Start of Data for analysis

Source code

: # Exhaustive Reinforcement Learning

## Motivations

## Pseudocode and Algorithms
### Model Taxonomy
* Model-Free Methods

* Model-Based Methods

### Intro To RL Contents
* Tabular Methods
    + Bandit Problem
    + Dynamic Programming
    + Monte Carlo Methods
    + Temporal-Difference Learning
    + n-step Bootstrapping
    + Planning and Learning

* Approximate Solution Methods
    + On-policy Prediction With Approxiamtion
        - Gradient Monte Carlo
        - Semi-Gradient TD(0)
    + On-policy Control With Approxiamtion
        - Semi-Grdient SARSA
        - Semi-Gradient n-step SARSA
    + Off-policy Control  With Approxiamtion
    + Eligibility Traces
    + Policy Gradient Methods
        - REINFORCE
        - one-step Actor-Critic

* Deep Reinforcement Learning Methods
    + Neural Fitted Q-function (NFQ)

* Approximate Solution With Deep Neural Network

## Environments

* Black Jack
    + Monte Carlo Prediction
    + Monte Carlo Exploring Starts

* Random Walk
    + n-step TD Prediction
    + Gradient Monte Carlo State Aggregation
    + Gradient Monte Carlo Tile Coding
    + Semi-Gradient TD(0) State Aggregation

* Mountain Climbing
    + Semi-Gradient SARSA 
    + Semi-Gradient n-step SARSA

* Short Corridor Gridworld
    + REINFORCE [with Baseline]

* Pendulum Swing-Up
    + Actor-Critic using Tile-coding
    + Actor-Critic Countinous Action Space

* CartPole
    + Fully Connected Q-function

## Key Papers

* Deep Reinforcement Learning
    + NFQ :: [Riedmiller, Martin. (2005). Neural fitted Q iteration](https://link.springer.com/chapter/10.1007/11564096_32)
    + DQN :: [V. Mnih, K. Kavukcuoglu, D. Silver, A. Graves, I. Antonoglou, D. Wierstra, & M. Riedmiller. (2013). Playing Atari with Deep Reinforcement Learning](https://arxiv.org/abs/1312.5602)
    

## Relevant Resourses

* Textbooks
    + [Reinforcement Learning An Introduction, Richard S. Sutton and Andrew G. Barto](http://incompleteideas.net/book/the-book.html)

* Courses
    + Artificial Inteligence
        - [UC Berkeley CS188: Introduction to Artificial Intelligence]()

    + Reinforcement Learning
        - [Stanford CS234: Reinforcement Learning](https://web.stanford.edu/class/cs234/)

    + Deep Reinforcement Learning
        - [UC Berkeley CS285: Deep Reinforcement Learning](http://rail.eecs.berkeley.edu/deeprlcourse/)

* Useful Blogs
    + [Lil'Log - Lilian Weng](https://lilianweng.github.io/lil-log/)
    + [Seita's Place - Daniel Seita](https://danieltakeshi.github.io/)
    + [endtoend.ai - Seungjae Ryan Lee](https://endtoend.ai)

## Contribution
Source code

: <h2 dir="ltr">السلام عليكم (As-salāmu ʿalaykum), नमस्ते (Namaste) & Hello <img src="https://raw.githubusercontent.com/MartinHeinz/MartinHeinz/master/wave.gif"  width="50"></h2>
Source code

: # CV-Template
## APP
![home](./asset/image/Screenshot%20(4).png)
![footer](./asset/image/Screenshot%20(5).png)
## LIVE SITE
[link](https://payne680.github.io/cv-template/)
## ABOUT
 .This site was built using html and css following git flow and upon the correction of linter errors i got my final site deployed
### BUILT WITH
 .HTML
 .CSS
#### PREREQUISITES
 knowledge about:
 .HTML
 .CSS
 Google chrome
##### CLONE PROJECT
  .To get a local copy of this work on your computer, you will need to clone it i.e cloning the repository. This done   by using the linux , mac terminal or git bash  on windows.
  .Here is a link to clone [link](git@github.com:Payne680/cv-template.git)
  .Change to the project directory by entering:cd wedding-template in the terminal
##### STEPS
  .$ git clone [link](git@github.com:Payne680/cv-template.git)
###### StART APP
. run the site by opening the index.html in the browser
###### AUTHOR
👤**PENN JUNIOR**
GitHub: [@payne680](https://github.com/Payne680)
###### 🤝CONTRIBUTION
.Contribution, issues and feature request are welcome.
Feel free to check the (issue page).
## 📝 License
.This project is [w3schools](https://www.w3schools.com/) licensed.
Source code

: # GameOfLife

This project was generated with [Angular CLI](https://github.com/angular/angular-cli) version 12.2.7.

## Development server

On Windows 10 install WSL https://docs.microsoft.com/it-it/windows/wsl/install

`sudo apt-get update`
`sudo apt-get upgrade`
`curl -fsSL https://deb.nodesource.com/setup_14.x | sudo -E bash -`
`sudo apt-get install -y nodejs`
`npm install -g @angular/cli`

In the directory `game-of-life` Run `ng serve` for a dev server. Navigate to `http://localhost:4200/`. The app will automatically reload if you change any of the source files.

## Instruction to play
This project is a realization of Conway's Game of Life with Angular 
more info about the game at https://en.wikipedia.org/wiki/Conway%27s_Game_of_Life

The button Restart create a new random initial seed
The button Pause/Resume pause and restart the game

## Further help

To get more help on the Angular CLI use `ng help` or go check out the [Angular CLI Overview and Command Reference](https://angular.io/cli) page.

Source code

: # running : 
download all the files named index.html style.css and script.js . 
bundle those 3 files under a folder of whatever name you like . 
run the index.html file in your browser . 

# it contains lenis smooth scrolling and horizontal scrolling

End of Data for analysis

Count how many lines of the material hold the string "page". Give the number and nothing more.

> _Worked solution_: 2